Although he is not happy about many things there, Cheung, 26, is still trying to get permanent residency in Singapore, a place he calls an “emergency exit”.

Cheung has a long list of complaints about the city state.

“I didn’t expect the cost of living in Singapore to be that high,” he said.

“The weather in Singapore is hot all year round. You may have a larger living space than in Hong Kong, but the electricity tariff is much higher. You couldn’t imagine how much one needs to pay to keep the air-con running all the time in a 1,000 square foot apartment.”

Not just electricity is costly, Cheung said. It is expensive to dine out, it’s expensive to drive, to drink and to smoke.

“I lived in Britain for a year, but I think the cost of living in Singapore is even higher than in London,” he said.

Salary levels are in some cases even lower than in Hong Kong.

“Take the banking industry as an example,” Cheung said. “The pay of vice-presidents is 20-30 percent less in Singapore.” 

Singapore has little by way of entertainment, he complained.

Television programs are comparable with production by China Central Television, Cheung said.

The government is authoritarian, and the press practices self-censorship, he said. People can protest only in a small zone in Hong Lim Park, where foreigners are not welcome.

Cheung said he had to go to Malaysia to watch the uncut version of Ip Man, a martial arts movie produced in Hong Kong.

So why plan to stay in Singapore nonetheless?

Cheung is pessimistic about Hong Kong’s future and his career prospects in his hometown.

In the financial industry, “the future belongs to either Singapore or Shanghai”, he said.

The Lion City is the main wealth management center in Southeast Asia, managing funds primarily from Malaysia and Indonesia.

Hong Kong is still the financial center for North Asia, but if the Chinese government allows the renminbi to float freely and relax rules on foreign currency trading, “Hong Kong will totally lose its edge”, Cheung said.

The Singapore government has offered tax benefits to attract multinational firms to set up their Asian headquarters in the city.

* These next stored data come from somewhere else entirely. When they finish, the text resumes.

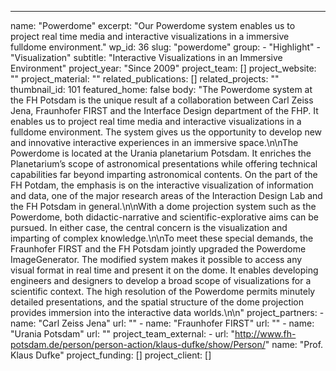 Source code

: ---
  name: "Powerdome"
  excerpt: "Our Powerdome system enables us to project real time media and interactive visualizations in a immersive fulldome environment."
  wp_id: 36
  slug: "powerdome"
  group: 
    - "Highlight"
    - "Visualization"
  subtitle: "Interactive Visualizations in an Immersive Environment"
  project_year: "Since 2009"
  project_team: []
  project_website: ""
  project_material: ""
  related_publications: []
  related_projects: ""
  thumbnail_id: 101
  featured_home: false
  body: "The Powerdome system at the FH Potsdam is the unique result af a collaboration between Carl Zeiss Jena, Fraunhofer FIRST and the Interface Design department of the FHP. It enables us to project real time media and interactive visualizations in a fulldome environment. The system gives us the opportunity to develop new and innovative interactive experiences in an immersive space.\n\nThe Powerdome is located at the Urania planetarium Potsdam. It enriches the Planetarium’s scope of astronomical presentations while offering technical capabilities far beyond imparting astronomical contents. On the part of the FH Potdam, the emphasis is on the interactive visualization of information and data, one of the major research areas of the Interaction Design Lab and the FH Potsdam in general.\n\nWith a dome projection system such as the Powerdome, both didactic-narrative and scientific-explorative aims can be pursued. In either case, the central concern is the visualization and imparting of complex knowledge.\n\nTo meet these special demands, the Fraunhofer FIRST and the FH Potsdam jointly upgraded the Powerdome ImageGenerator. The modified system makes it possible to access any visual format in real time and present it on the dome. It enables developing engineers and designers to develop a broad scope of visualizations for a scientific context. The high resolution of the Powerdome permits minutely detailed presentations, and the spatial structure of the dome projection provides immersion into the interactive data worlds.\n\n"
  project_partners: 
    - 
      name: "Carl Zeiss Jena"
      url: ""
    - 
      name: "Fraunhofer FIRST"
      url: ""
    - 
      name: "Urania Potsdam"
      url: ""
  project_team_external: 
    - 
      url: "http://www.fh-potsdam.de/person/person-action/klaus-dufke/show/Person/"
      name: "Prof. Klaus Dufke"
  project_funding: []
  project_client: []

Their offices in Hong Kong will then be reduced to local units offering limited opportunities, he said.

But Cheung is pessimistic about his application for permanent residency in Singapore, as the city will hold general elections soon.

The government will hold back on the granting of permanent resident visas during the run-up to the elections, he said, as anti-foreigner sentiment has been growing in the past few years.

Keung Cheng-dong is a professor who has worked in Singapore for 10 years.

To him, the answer to whether Singapore is a better alternative will depend on the individual’s priorities.

“Hong Kong has no democracy, but Singapore offers very little freedom,” he said.

“Each country has its own problems.”

Many Hongkongers working in Singapore regard the city state as just another job market in which to try their luck, especially when relevant vacancies in Hong Kong are sparse, Keung said.

Keung submitted job applications to employers in Hong Kong and Singapore.

He chose Singapore simply because he got the offer from there first.

“The labor market is now very international,” he said.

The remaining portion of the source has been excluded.